Your example, a correctly attributed but false announcement about yourself, is
not itself "fake" in any way - it's just a lie. There's no question over what
it _is_ \- an assertion made by you.

But the original example:

"You just need to take a picture of X candidate, stick a made up quote beneath
them, and put it on Facebook...

...creeps into "fake" territory because the image is an _object_ with an
implicit lie about its origins and motivation. The implicit lie - "I was
created in order to raise awareness of a disturbing truth about candidate X"
\- is distinct from the _explicit_ lie (candidate X said <thing>). Hence the
superficially superfluous act of putting the text on a picture, instead of
just tweeting "candidate X said <thing>".

The distinction is even more stark with the followup addition: "the fake-ness
is even more effective, if the said candidate is the originator and controls
the narrative." Here the _explicit_ lie remains identical, but the _implicit_
lie deepens considerably ("look at the fibs the crazy opposition is spreading
around").

------
tsukurimashou
So, where do we exactly draw the line with these things? Considering
everything you see on media has been altered in some ways.

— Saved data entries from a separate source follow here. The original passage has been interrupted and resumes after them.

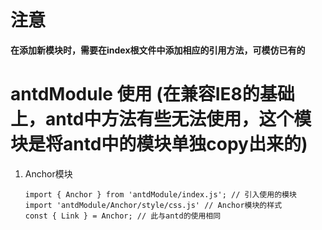 # 注意
**在添加新模块时，需要在index根文件中添加相应的引用方法，可模仿已有的**

# antdModule 使用 (在兼容IE8的基础上，antd中方法有些无法使用，这个模块是将antd中的模块单独copy出来的)
1. Anchor模块 
    ``` 
    import { Anchor } from 'antdModule/index.js'; // 引入使用的模块
    import 'antdModule/Anchor/style/css.js' // Anchor模块的样式
    const { Link } = Anchor; // 此与antd的使用相同
    ```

To me it looks like
the same problem as "fake news", how do you define "fake news" considering
every piece of news has at least some bias from the person that wrote it.

I think it would be a better idea to educate people about these things, just
like when "Photoshop" and other similar software started to pick up, a lot of
people started creating "fake images", nowadays I feel like most people are
aware that you cannot trust a picture, because they can be so easily edited.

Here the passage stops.